ARCHIVED - Inter Vivos Transfer of Farm Property to Child

What the "Archived Content" notice means for interpretation bulletins

NO.: IT-268R3SR, SPECIAL RELEASE

DATE: September 6, 1991

SUBJECT: INCOME TAX ACT
Inter Vivos Transfer of Farm Property to Child

Application

The purpose of this Special Release is to revise Interpretation Bulletin IT-268R3 dated February 13, 1987 to reflect amendments to the law. In addition, this Special Release incorporates the changes to paragraph 21 previously covered in the Special Release dated May 30, 1988 and cancels the latter release.

Bulletin Revisions

1. Paragraph 2 is revised to replace, on line 10, the words "age of 21" with the words "age of 19" and to add the following sentence at the end of that paragraph:

"For years prior to 1988, the reference to 19 should be read as a reference to 21."
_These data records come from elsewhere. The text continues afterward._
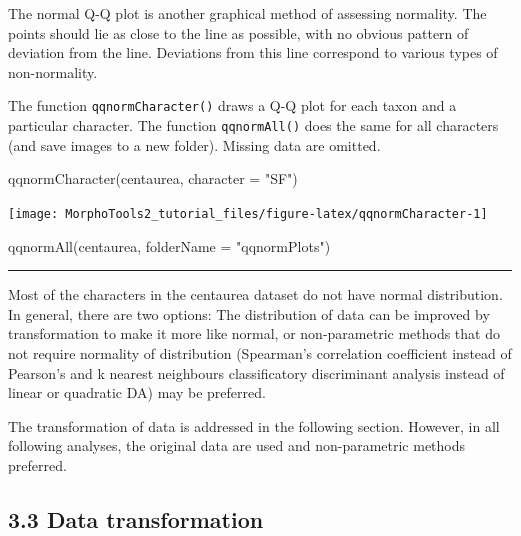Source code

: \documentclass[
  11pt,
  a4paper]{article}
\newenvironment{Shaded}{\begin{snugshade}}{\end{snugshade}}
\newcommand{\AttributeTok}[1]{\textcolor[rgb]{0.77,0.63,0.00}{#1}}
\newcommand{\FunctionTok}[1]{\textcolor[rgb]{0.00,0.00,0.00}{#1}}
\newcommand{\NormalTok}[1]{#1}
\newcommand{\StringTok}[1]{\textcolor[rgb]{0.31,0.60,0.02}{#1}}
\begin{document}
The normal Q-Q plot is another graphical method of assessing normality.
The points should lie as close to the line as possible, with no obvious
pattern of deviation from the line. Deviations from this line correspond
to various types of non-normality.

The function \texttt{qqnormCharacter()} draws a Q-Q plot for each taxon
and a particular character. The function \texttt{qqnormAll()} does the
same for all characters (and save images to a new folder). Missing data
are omitted.

\newpage

\begin{Shaded}
\begin{Highlighting}[]
\FunctionTok{qqnormCharacter}\NormalTok{(centaurea, }\AttributeTok{character =} \StringTok{"SF"}\NormalTok{)}
\end{Highlighting}
\end{Shaded}

\begin{center}\texttt{[image: MorphoTools2\_tutorial\_files/figure-latex/qqnormCharacter-1]} \end{center}

\begin{Shaded}
\begin{Highlighting}[]
\FunctionTok{qqnormAll}\NormalTok{(centaurea, }\AttributeTok{folderName =} \StringTok{"qqnormPlots"}\NormalTok{)}
\end{Highlighting}
\end{Shaded}

\begin{center}\rule{0.5\linewidth}{0.5pt}\end{center}

Most of the characters in the centaurea dataset do not have normal
distribution. In general, there are two options: The distribution of
data can be improved by transformation to make it more like normal, or
non-parametric methods that do not require normality of distribution
(Spearman's correlation coefficient instead of Pearson's and k nearest
neighbours classificatory discriminant analysis instead of linear or
quadratic DA) may be preferred.

The transformation of data is addressed in the following section.
However, in all following analyses, the original data are used and
non-parametric methods preferred.

\hypertarget{data-transformation}{%
\subsection{3.3 Data transformation}\label{data-transformation}}
\end{document}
2. Paragraph 3(c) is replaced by the following:

"(c) in the case of eligible capital property in respect of a farming business of the taxpayer, any amount from the fair market value of the property to 4/3 times the taxpayer's cumulative eligible capital in respect of that business (paragraph 73(3)(b.1)). (For transfers occurring prior to the commencement of the first fiscal period of a taxpayer's business commencing after 1987, the above reference to "4/3" should be read as a reference to "2".)"

3. Paragraph 10 is replaced by the following:

"10. Subject to the comments in 34 and 35 below, the deemed proceeds of disposition of the taxpayer (transferor) under subsection 73(3) is, in the case of land and depreciable property of a prescribed class, deemed to be the child's cost of acquisition (paragraph 73(3)(d)). In the case of eligible capital property, the child is deemed to have acquired a capital property at a cost equal to the taxpayer's deemed proceeds of disposition, except in cases where the child continues to carry on the business previously carried on by the taxpayer or the spouse or any of the children of the taxpayer. In such cases, the child is deemed to have acquired an eligible capital property and to have made an eligible capital expenditure at a cost equal to the aggregate of the taxpayer's deemed proceeds of disposition and the unrecaptured portion of any deduction taken by the taxpayer under paragraph 20(1)(b) prior to the transfer (paragraph 73(3)(d.1)). (For transfers occurring prior to the commencement of the first fiscal period commencing after 1987 of a taxpayer's business, the child is deemed to have acquired an eligible capital property and to have made an eligible capital expenditure at a cost equal to the taxpayer's deemed proceeds of disposition.)"

4. Paragraph 14 is replaced by the following:

"14. A taxpayer who disposes of farm property may be eligible for the capital gains deduction under section 110.6 on taxable capital gains arising from the disposition. Where the disposition was of qualified farm property that was disposed of in 1985 and before May 24, 1985 and the taxpayer deducted an amount for contributions to an RRSP on account of taxable capital gains arising from the disposition, the taxpayer's 1985 annual gains limit for purposes of section 110.6 is reduced by the amount of such deduction. This reduction is diminished to the extent that in 1985 the taxpayer withdrew amounts from the RRSP. A $500,000 capital gains deduction is available for qualifying farm property although the capital gains deduction for most other property has been capped at $100,000. However, the maximum capital gains deduction that a taxpayer can claim from all sources including dispositions of qualified farm property is limited to $500,000."

5. Paragraph 21 is revised to delete 21(d) and to move the word "and" from 21(c) and insert it at the end of 21(b). (This revision confirms that transfers described in paragraph 21 qualify for the rollover referred to therein if the conditions in 21(a) to (c) inclusive are met.)

6. The following note is added to the end of paragraph 32:

Note: If draft legislation contained in Bill C-18, tabled in the House of Commons on May 30, 1991, is enacted into law as currently proposed, the provisions of subsection 75.1(1) will be amended to apply to transfers after 1989 of shares in a family farm corporation and interests in a family farm partnership under subsection 73(4) in addition to transfers of farm property under subsection 73(3)".